By W.B. King
Among findings in the fifth annual Jack Henry Strategic Priorities Benchmark Study is that 79% of all financial institutions plan to increase technology spending over the next two years. And of that figure, 35% plan to increase investments between 6% and 10%.
“Digital banking, fraud and security, and data analytics are the top three technology investments planned over the next two years,” the report stated. “Relative to banks, credit unions give outsized priority to investments in artificial intelligence (AI).”
Between January and March of 2023, the Monett, Mo.-based Jack Henry conducted an online survey of CEOs from 118 banks and credit unions across the U.S. with assets ranging from $500 million to more than $10 billion.
Lee Wetherington, senior director of corporate strategy at Jack Henry, and Jennifer Geis, senior strategy analyst at Jack Henry, were lead authors of the report.
Modernize Tech Infrastructure
For the third year in a row, the study found that fintechs remain financial institutions’ “top competitive threat,” but noted that fear has decreased since 2021.
“Banks consider ‘other community financial institutions”’ the second biggest threat, while credit unions point to ‘big banks’ as theirs,” the reported noted. “Banks also named wealth-techs and brokerage firms as important competitive threats in this year’s survey.”
Geis noted that the top priority in 2023 is technology that improves deposit retention and acquisition.
“That means options for automated savings and investments, the ability to receive real-time payments when FedNow launches, and shoring up deposit gaps among Gen Y and Gen Z with early-paycheck access and mobile-only account opening that doesn’t require funding upfront,” she said.
While Wetherington added that improving digital products and services has been the focus over the past few years, “the flux of both 2022 and 2023 has shifted focus down stack to modernize tech infrastructure in service of strategic agility and the real-time data analytics necessary to fight fraud, improve UX, and establish intra-day visibility into balance-sheet KPIs (key performance indicators), including and especially deposit inflows and outflows.”
Strategic Priorities
Over the next two years, the report found that growing deposits (43%), growing loans (41%), and increasing operational efficiency (39%) are the top strategic priorities.
“Forty-two percent of credit unions report leveraging data for strategic insights as their number one strategic priority, while 52% of banks report growing deposits as their number one strategic priority,” the report stated.
When it comes to top three tech spending segments, the earlier noted 79% of respondent plan to invest in digital banking, fraud and security and data analytics.

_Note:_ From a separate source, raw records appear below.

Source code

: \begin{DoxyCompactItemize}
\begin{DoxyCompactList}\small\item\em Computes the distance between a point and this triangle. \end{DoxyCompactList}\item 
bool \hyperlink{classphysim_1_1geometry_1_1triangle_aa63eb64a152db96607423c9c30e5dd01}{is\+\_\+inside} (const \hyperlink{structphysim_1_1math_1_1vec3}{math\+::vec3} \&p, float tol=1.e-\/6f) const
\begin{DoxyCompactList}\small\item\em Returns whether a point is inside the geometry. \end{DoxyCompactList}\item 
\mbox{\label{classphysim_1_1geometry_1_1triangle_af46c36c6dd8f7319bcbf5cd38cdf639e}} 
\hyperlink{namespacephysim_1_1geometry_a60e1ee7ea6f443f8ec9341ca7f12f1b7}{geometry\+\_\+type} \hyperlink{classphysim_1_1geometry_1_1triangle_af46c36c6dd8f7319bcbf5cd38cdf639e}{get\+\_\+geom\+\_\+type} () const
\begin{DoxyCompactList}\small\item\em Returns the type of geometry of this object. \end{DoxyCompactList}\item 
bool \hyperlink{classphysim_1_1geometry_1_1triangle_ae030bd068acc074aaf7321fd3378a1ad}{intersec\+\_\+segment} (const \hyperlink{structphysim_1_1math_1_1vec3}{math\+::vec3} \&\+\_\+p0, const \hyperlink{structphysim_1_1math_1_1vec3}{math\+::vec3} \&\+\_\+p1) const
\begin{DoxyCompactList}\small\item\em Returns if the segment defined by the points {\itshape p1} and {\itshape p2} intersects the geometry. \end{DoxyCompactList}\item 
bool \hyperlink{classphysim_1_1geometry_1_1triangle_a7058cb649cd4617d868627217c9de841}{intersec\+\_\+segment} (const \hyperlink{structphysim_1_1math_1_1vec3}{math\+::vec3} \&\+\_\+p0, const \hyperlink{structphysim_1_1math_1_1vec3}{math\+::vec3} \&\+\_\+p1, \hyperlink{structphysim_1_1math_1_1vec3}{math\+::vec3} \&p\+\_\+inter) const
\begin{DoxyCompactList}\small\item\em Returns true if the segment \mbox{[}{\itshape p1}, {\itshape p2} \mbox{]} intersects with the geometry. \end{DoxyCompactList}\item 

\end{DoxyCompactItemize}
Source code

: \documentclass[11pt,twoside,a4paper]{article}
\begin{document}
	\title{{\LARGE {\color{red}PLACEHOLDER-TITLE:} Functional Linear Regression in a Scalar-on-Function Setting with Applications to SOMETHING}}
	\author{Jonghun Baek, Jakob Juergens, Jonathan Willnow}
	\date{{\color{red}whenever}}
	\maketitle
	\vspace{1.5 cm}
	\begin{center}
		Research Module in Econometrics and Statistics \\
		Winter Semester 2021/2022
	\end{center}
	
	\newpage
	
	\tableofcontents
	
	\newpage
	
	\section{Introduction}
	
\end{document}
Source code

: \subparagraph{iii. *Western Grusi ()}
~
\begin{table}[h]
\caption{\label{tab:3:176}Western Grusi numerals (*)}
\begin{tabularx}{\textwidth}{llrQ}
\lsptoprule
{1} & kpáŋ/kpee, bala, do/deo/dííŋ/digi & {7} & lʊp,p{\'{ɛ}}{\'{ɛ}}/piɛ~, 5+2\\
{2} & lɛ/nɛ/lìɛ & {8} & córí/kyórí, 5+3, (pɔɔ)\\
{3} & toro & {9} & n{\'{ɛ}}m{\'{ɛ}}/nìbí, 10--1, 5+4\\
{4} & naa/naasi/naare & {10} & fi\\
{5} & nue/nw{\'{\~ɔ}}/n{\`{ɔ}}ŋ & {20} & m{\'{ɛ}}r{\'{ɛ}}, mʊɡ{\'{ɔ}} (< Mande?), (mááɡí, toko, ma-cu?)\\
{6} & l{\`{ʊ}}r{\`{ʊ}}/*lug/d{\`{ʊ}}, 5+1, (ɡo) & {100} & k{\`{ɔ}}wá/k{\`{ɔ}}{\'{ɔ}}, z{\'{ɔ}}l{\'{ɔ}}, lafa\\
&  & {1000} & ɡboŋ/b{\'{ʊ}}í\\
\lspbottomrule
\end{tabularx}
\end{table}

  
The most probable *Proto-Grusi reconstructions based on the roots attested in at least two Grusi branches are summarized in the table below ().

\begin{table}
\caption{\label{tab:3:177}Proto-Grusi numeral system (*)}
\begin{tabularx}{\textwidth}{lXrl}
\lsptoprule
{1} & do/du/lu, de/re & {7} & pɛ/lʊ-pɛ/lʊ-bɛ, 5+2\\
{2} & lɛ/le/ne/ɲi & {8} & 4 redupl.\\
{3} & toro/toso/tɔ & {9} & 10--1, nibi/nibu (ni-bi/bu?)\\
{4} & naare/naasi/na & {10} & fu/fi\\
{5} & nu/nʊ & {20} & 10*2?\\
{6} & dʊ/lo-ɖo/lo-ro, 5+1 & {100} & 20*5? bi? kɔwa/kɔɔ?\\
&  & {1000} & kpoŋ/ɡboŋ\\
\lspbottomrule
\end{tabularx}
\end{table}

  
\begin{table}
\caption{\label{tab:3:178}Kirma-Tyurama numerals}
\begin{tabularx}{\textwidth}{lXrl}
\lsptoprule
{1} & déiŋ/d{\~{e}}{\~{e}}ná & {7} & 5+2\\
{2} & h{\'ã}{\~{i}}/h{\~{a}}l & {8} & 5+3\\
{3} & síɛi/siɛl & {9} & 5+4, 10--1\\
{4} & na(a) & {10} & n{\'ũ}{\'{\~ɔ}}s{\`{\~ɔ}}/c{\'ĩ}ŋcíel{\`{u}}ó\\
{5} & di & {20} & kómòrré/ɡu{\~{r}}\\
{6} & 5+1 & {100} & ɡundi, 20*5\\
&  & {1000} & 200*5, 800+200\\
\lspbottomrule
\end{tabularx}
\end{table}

Bank and credit unions respondents also have a desire to focus on the following three niche markets: business, demographic and professional.
“Eight-seven percent of respondents plan to serve a niche market – with businesses as their top priority. Of those that plan to target businesses, 78% are focusing on sole proprietors. Of those that plan to target a demographic, 71% are focusing on age-based segments,” the report continued. “Credit unions are more focused on demographic niches (52%), while banks are more focused on professional (46%), agricultural (44%) and more private banking (31%) niches.”
Fintech Partnerships
In an effort to embrace the public cloud, the report found that one-third of banks and credit unions plan to include a public, cloud-native core in their strategic plans within the next two years.
“Financial institutions with asset sizes of $500 million to $1 billion (45%) and $1 billion-plus (48%) are much more likely to have a public, cloud-native core in their plans,” the report found.
“As banks and credit unions become more knowledgeable of cloud technologies, they also acclimate to the incremental, de-risked migration paths that cloud-native components.”
Almost all financial institutions (90%) polled plan to embed fintechs into digital banking experiences over the next two years, the report stated.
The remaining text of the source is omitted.